The Man and the Moment eBook

This eBook from the Gutenberg Project consists of approximately 281 pages of information about The Man and the Moment.

Sabine’s violet eyes grew black as night—­and her little nostrils quivered.

“I know nothing of passions, Moravia,” she cried, and threw out her arms.  “I have only dreamed of them—­imagined them.  I am afraid of them—­afraid to feel too much.  Henry will be a haven of rest—­the moment—­can never come to me.”

The Princess laughed a little bitterly.

“Then let us dress, darling, and go down and outshine all these dear, dowdy Englishwomen; and while you are sipping courtesy and gentleness with Lord Fordyce, I shall try to quaff gloriously attractive, aboriginal force with Mr. Arranstoun—­but it would have been more suitable to our characters could we have changed partners.  Now, run along!”

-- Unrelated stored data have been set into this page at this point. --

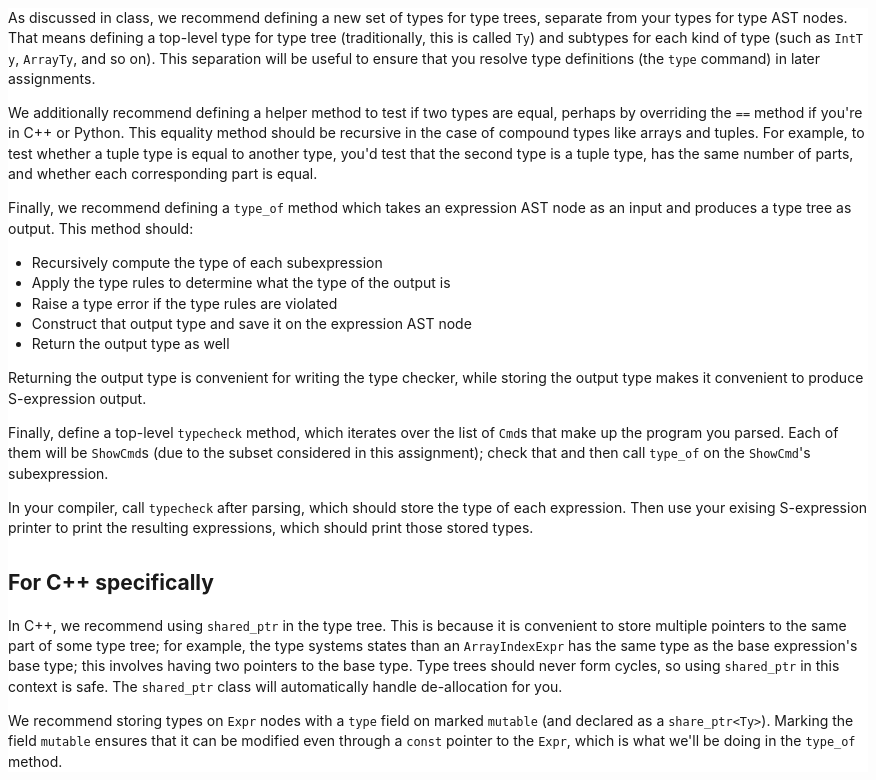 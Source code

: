 As discussed in class, we recommend defining a new set of types for
type trees, separate from your types for type AST nodes. That means
defining a top-level type for type tree (traditionally, this is called
`Ty`) and subtypes for each kind of type (such as `IntTy`, `ArrayTy`,
and so on). This separation will be useful to ensure that you resolve
type definitions (the `type` command) in later assignments.

We additionally recommend defining a helper method to test if two
types are equal, perhaps by overriding the `==` method if you're in
C++ or Python. This equality method should be recursive in the case of
compound types like arrays and tuples. For example, to test whether a
tuple type is equal to another type, you'd test that the second type
is a tuple type, has the same number of parts, and whether each
corresponding part is equal.

Finally, we recommend defining a `type_of` method which takes an
expression AST node as an input and produces a type tree as output.
This method should:

- Recursively compute the type of each subexpression
- Apply the type rules to determine what the type of the output is
- Raise a type error if the type rules are violated
- Construct that output type and save it on the expression AST node
- Return the output type as well

Returning the output type is convenient for writing the type checker,
while storing the output type makes it convenient to produce
S-expression output.

Finally, define a top-level `typecheck` method, which iterates over
the list of `Cmd`s that make up the program you parsed. Each of them
will be `ShowCmd`s (due to the subset considered in this assignment);
check that and then call `type_of` on the `ShowCmd`'s subexpression.

In your compiler, call `typecheck` after parsing, which should store
the type of each expression. Then use your exising S-expression
printer to print the resulting expressions, which should print those
stored types.

## For C++ specifically

In C++, we recommend using `shared_ptr` in the type tree. This is
because it is convenient to store multiple pointers to the same part
of some type tree; for example, the type systems states than an
`ArrayIndexExpr` has the same type as the base expression's base type;
this involves having two pointers to the base type. Type trees should
never form cycles, so using `shared_ptr` in this context is safe. The
`shared_ptr` class will automatically handle de-allocation for you.

We recommend storing types on `Expr` nodes with a `type` field on
marked `mutable` (and declared as a `share_ptr<Ty>`). Marking the
field `mutable` ensures that it can be modified even through a `const`
pointer to the `Expr`, which is what we'll be doing in the `type_of`
method.
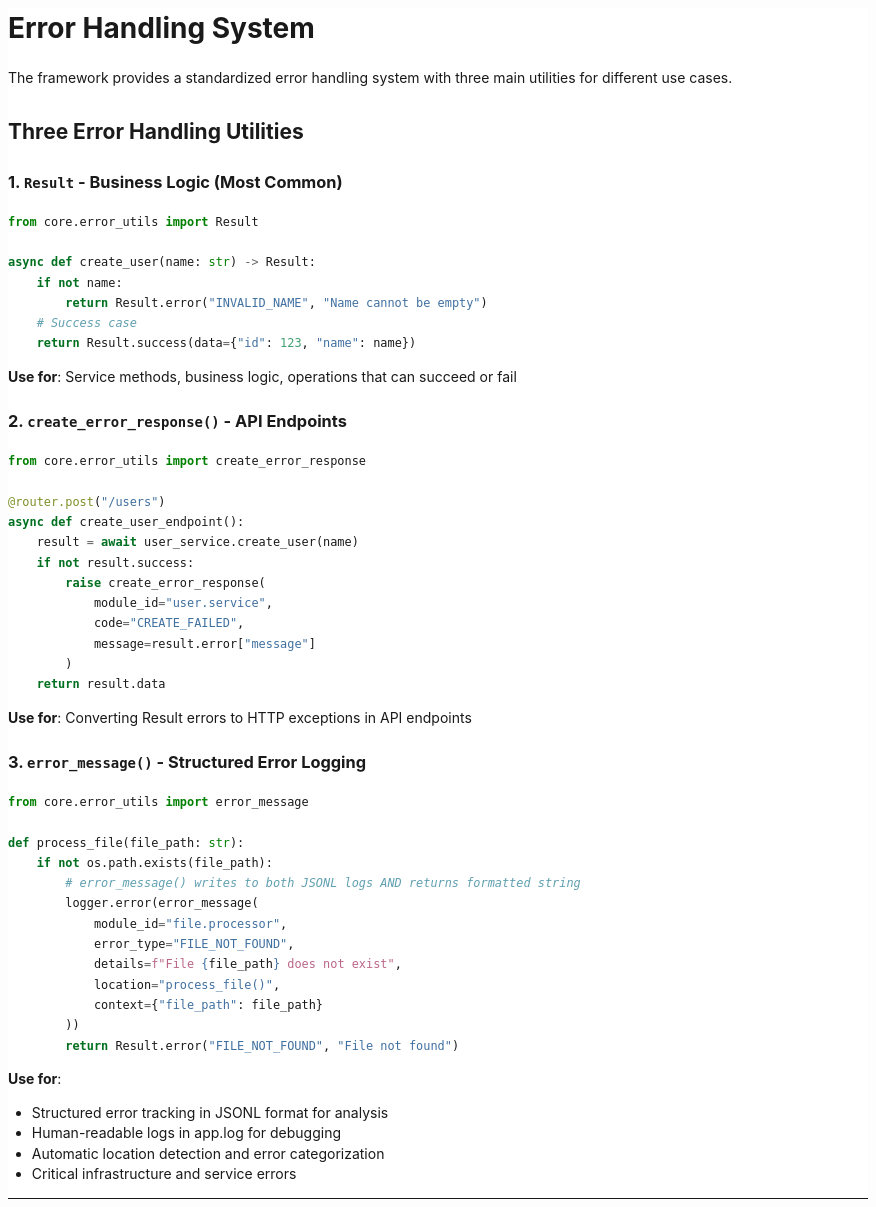 # Error Handling System

The framework provides a standardized error handling system with three main utilities for different use cases.

## Three Error Handling Utilities

### 1. `Result` - Business Logic (Most Common)
```python
from core.error_utils import Result

async def create_user(name: str) -> Result:
    if not name:
        return Result.error("INVALID_NAME", "Name cannot be empty")
    # Success case
    return Result.success(data={"id": 123, "name": name})
```
**Use for**: Service methods, business logic, operations that can succeed or fail

### 2. `create_error_response()` - API Endpoints
```python
from core.error_utils import create_error_response

@router.post("/users")
async def create_user_endpoint():
    result = await user_service.create_user(name)
    if not result.success:
        raise create_error_response(
            module_id="user.service",
            code="CREATE_FAILED", 
            message=result.error["message"]
        )
    return result.data
```
**Use for**: Converting Result errors to HTTP exceptions in API endpoints

### 3. `error_message()` - Structured Error Logging
```python
from core.error_utils import error_message

def process_file(file_path: str):
    if not os.path.exists(file_path):
        # error_message() writes to both JSONL logs AND returns formatted string
        logger.error(error_message(
            module_id="file.processor",
            error_type="FILE_NOT_FOUND",
            details=f"File {file_path} does not exist",
            location="process_file()",
            context={"file_path": file_path}
        ))
        return Result.error("FILE_NOT_FOUND", "File not found")
```
**Use for**:
- Structured error tracking in JSONL format for analysis
- Human-readable logs in app.log for debugging
- Automatic location detection and error categorization
- Critical infrastructure and service errors

---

Rose Forster had felt she must not lure Mr. Arranstoun over to Ebbsworth on false pretences; he was a very much sought after young man, and since his return from the wilds had been very difficult to secure, and therefore it was her duty to give him one of her beautiful Americans at dinner.  The Princess was obviously the destiny of her husband with her brother Henry upon the other side, so Michael must take in Mrs. Howard.  Mr. Arranstoun was one of the last two guests to assemble in the great drawing-room where the party were collected, and did not hear of his good fortune until one minute before dinner was announced.

Sabine had perhaps never looked so well in her life.  She had not her father’s nation’s love of splendid jewels, and wore none of any kind.  Her French mother may have transmitted to her some wonderful strain of tastes which from earliest youth had seemed to guide her into selecting the most beautiful and becoming things without great knowledge.  Her ugly frocks at the Convent had been a penance, and ever since she had been free and rich her clothes and all her belongings had been marvels of distinction and simplicity.

Moravia was, strictly speaking, far more beautiful, but Sabine, as Henry had once said, had “it.”

Her manner was just what it ought to have been, as she placed her hand upon her husband’s arm—­perfectly indifferent and gracious, and so they went in to dinner.

Michael had hardly hoped to have this chance and meant to make the most of it.  At dinner before a ball was not the place to have a serious discussion about divorce, but was for lighter and more frivolous conversation, and he felt his partner would be no unskilled adversary with the foils.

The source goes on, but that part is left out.